**Conservation of angular momentum**

From Newton’s first law for angular motion we know that change of angular velocity i.e., angular momentum occurs due to the action of external torque only. If there is no torque, the body will rotate in uniform angular velocity. That means angular velocity with respect to time becomes constant. Hence, angular momentum also becomes constant. This is called conservation principle of angular momentum. So it can be said that if resultant of the torque on a body is zero, the angular momentum remains conserved.

Mathematical proof: We know angular momentum, **L = Iω** … … … (1)

Here L is the angular momentum of the body, ‘I’ is the moment of inertia and ω is the angular velocity.
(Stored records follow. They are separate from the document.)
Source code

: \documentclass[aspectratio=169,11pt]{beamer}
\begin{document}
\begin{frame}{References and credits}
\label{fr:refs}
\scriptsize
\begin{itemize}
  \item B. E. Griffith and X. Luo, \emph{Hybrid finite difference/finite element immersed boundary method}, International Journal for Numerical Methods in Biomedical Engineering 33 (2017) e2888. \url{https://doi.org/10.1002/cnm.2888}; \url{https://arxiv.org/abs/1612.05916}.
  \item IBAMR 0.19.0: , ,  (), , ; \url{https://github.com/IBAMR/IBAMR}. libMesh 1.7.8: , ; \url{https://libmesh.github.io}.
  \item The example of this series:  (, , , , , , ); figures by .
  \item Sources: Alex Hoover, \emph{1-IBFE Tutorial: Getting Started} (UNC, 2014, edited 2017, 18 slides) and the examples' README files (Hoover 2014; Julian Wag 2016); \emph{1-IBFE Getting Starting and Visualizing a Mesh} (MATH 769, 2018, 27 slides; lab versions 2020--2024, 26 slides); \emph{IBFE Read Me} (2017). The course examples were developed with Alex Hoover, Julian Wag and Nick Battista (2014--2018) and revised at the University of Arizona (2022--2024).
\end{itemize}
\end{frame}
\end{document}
Differentiating equation (1) with respect to time,

**dL/dt = d/dt (Iω) = I dω/dt**

But, **dω/dt = α**

so, **dL/dt = Iα = τ** (according to Newton’s second law of Angular motion)

Now, τ = 0, i.e., if torque is not active on the body.

then, **dL/dt = 0; L = constant.**

Hence, *if the resultant torque acting on a body is zero, there will not be any change of angular momentum. This is the conservation principle of angular momentum.*

**Example:** You have seen **trafiz game** in the circus. Their players demonstrate many exercises in air. While pumping from a swinging pad the hands and feet of the player remain stretched. At this time his angular velocity is minimum. Now when hands and feet are folded and brought near to the chest, the angular velocity increases; so, it becomes easier for him to somersault in air successively. Due to folding of hands and feet moment of inertia (I) of the player becomes less, but as his angular momentum L = lω remains constant so his angular velocity increases [Figure].